§ **AIM OF THE EXERCISE**
All of the records below are to be copied exactly.

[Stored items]
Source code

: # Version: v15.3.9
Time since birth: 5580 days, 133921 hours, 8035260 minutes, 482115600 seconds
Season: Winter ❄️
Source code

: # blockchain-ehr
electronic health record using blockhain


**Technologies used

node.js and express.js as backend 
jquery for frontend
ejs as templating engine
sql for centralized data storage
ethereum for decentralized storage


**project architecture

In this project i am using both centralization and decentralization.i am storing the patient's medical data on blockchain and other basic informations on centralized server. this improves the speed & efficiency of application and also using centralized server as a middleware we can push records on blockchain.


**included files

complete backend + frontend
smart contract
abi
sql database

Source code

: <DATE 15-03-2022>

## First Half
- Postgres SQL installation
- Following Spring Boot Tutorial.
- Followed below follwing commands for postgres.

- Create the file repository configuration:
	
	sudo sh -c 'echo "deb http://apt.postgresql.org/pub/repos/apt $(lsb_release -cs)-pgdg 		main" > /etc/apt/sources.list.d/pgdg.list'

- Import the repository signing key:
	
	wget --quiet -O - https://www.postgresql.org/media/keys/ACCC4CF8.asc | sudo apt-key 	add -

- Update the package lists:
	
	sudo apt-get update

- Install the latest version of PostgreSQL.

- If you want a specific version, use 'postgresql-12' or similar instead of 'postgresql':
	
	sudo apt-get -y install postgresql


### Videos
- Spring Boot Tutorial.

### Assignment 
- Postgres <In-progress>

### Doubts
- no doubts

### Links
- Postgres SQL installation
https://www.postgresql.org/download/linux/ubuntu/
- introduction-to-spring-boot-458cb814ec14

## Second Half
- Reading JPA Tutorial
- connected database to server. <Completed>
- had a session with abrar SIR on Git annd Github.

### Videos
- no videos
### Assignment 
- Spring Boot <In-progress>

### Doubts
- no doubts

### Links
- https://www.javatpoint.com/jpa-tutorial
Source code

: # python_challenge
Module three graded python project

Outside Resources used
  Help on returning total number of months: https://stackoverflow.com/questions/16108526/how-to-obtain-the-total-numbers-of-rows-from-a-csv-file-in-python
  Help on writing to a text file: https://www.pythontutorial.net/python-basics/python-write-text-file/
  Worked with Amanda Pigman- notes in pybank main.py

§ **TASK RESULT**
Source code

: # Version: v15.3.9
Time since birth: 5580 days, 133921 hours, 8035260 minutes, 482115600 seconds
Season: Winter ❄️
Source code

: # blockchain-ehr
electronic health record using blockhain


**Technologies used

node.js and express.js as backend 
jquery for frontend
ejs as templating engine
sql for centralized data storage
ethereum for decentralized storage


**project architecture

In this project i am using both centralization and decentralization.i am storing the patient's medical data on blockchain and other basic informations on centralized server. this improves the speed & efficiency of application and also using centralized server as a middleware we can push records on blockchain.


**included files

complete backend + frontend
smart contract
abi
sql database

Source code

: <DATE 15-03-2022>

## First Half
- Postgres SQL installation
- Following Spring Boot Tutorial.
- Followed below follwing commands for postgres.

- Create the file repository configuration:
	
	sudo sh -c 'echo "deb http://apt.postgresql.org/pub/repos/apt $(lsb_release -cs)-pgdg 		main" > /etc/apt/sources.list.d/pgdg.list'

- Import the repository signing key:
	
	wget --quiet -O - https://www.postgresql.org/media/keys/ACCC4CF8.asc | sudo apt-key 	add -

- Update the package lists:
	
	sudo apt-get update

- Install the latest version of PostgreSQL.

- If you want a specific version, use 'postgresql-12' or similar instead of 'postgresql':
	
	sudo apt-get -y install postgresql


### Videos
- Spring Boot Tutorial.

### Assignment 
- Postgres <In-progress>

### Doubts
- no doubts

### Links
- Postgres SQL installation
https://www.postgresql.org/download/linux/ubuntu/
- introduction-to-spring-boot-458cb814ec14

## Second Half
- Reading JPA Tutorial
- connected database to server. <Completed>
- had a session with abrar SIR on Git annd Github.

### Videos
- no videos
### Assignment 
- Spring Boot <In-progress>

### Doubts
- no doubts

### Links
- https://www.javatpoint.com/jpa-tutorial
Source code

: # python_challenge
Module three graded python project

Outside Resources used
  Help on returning total number of months: https://stackoverflow.com/questions/16108526/how-to-obtain-the-total-numbers-of-rows-from-a-csv-file-in-python
  Help on writing to a text file: https://www.pythontutorial.net/python-basics/python-write-text-file/
  Worked with Amanda Pigman- notes in pybank main.py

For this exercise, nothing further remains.